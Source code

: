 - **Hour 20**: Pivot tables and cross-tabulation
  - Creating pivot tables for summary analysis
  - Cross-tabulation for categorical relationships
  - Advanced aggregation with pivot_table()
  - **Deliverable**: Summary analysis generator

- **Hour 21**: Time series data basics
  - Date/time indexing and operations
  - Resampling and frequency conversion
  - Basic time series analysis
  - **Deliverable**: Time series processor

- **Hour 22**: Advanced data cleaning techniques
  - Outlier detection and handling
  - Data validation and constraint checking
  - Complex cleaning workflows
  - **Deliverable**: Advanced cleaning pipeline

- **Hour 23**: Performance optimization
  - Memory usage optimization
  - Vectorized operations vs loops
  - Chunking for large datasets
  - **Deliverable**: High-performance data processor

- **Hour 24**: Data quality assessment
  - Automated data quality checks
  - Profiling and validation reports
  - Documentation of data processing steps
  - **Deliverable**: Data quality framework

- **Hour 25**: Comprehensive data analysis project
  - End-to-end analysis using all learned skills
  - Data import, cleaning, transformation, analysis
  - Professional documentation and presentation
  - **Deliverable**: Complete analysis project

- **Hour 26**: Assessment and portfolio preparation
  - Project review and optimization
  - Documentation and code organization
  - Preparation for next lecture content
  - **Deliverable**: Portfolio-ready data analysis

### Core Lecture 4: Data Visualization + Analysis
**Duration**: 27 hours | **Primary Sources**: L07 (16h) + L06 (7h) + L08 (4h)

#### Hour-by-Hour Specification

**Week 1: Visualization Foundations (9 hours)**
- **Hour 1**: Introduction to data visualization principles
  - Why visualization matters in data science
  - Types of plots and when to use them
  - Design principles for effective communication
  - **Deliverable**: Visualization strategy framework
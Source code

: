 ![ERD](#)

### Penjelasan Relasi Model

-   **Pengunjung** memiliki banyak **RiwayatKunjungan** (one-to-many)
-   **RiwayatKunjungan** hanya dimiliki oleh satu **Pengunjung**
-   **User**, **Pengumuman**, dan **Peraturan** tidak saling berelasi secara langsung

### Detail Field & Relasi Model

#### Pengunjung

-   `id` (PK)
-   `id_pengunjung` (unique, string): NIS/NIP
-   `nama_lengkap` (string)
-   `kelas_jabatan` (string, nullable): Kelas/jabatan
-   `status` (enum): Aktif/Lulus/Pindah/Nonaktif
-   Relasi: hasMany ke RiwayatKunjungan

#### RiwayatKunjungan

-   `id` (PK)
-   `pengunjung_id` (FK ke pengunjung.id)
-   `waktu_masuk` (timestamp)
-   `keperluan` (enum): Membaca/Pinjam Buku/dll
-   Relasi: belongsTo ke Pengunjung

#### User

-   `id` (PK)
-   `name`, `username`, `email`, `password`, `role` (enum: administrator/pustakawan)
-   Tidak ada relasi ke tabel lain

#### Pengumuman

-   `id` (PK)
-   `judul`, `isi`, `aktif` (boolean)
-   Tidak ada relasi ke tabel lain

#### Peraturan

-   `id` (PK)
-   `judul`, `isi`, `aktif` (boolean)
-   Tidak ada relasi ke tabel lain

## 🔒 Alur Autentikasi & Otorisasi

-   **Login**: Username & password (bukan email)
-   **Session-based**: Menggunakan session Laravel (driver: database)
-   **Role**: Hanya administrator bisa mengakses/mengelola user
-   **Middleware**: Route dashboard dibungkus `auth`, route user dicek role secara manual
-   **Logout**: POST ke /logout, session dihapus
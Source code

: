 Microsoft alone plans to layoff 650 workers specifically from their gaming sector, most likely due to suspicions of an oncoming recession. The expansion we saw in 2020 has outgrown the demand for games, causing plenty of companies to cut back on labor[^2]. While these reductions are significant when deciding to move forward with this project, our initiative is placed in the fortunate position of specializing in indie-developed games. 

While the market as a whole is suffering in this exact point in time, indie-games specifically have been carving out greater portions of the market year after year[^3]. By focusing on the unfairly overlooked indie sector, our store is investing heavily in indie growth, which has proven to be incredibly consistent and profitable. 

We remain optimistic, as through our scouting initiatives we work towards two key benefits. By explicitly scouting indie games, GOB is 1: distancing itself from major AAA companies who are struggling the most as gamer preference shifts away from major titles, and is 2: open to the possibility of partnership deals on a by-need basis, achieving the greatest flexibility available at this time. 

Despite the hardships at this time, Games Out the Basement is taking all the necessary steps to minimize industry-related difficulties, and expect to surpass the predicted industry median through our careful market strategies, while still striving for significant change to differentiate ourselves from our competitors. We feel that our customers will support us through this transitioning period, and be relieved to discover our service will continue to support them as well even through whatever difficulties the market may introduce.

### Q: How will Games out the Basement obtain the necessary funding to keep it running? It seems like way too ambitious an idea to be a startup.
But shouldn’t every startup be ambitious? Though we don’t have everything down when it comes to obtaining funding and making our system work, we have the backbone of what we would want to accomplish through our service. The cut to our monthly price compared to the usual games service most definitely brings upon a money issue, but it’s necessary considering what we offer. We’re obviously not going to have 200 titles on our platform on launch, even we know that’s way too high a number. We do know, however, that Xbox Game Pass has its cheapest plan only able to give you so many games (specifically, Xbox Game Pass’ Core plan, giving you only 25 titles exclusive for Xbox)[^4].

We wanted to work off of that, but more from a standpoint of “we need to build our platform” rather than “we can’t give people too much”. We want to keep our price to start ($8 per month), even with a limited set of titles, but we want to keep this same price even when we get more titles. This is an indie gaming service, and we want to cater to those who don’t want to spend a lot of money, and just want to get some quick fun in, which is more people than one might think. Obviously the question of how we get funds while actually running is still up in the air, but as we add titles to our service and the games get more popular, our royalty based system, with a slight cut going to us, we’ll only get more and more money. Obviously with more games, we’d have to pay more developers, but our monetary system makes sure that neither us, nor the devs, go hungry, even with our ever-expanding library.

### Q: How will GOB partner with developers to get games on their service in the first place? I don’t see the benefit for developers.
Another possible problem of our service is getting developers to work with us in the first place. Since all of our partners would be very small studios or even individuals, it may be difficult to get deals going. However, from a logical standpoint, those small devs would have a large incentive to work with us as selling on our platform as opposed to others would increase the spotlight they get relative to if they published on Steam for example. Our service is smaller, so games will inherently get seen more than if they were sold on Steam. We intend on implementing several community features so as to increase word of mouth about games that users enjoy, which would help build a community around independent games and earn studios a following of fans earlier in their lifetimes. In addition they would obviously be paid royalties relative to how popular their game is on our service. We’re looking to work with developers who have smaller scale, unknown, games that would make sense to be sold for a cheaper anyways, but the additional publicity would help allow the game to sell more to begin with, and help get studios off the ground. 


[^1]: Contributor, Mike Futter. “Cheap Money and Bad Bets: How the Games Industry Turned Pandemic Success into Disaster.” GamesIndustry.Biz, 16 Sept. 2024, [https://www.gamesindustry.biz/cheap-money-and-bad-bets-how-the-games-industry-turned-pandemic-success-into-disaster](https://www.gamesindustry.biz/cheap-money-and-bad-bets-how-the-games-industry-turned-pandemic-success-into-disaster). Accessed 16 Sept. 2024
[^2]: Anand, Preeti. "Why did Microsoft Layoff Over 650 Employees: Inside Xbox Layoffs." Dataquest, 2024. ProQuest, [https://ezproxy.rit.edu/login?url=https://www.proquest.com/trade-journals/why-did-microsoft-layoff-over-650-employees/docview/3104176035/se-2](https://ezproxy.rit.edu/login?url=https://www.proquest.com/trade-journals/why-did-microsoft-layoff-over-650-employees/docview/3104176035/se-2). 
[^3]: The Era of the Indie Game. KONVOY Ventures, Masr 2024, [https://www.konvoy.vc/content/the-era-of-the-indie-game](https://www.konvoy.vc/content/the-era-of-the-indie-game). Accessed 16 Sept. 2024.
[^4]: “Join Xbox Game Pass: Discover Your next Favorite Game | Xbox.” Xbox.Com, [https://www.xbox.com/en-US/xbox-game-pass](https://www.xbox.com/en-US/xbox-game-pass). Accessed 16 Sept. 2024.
....
--- WORK REQUIRED ---
State the number of lines in the listing that include the word "enum", without any other text.

--- RESPONSE TO THIS EXERCISE ---
3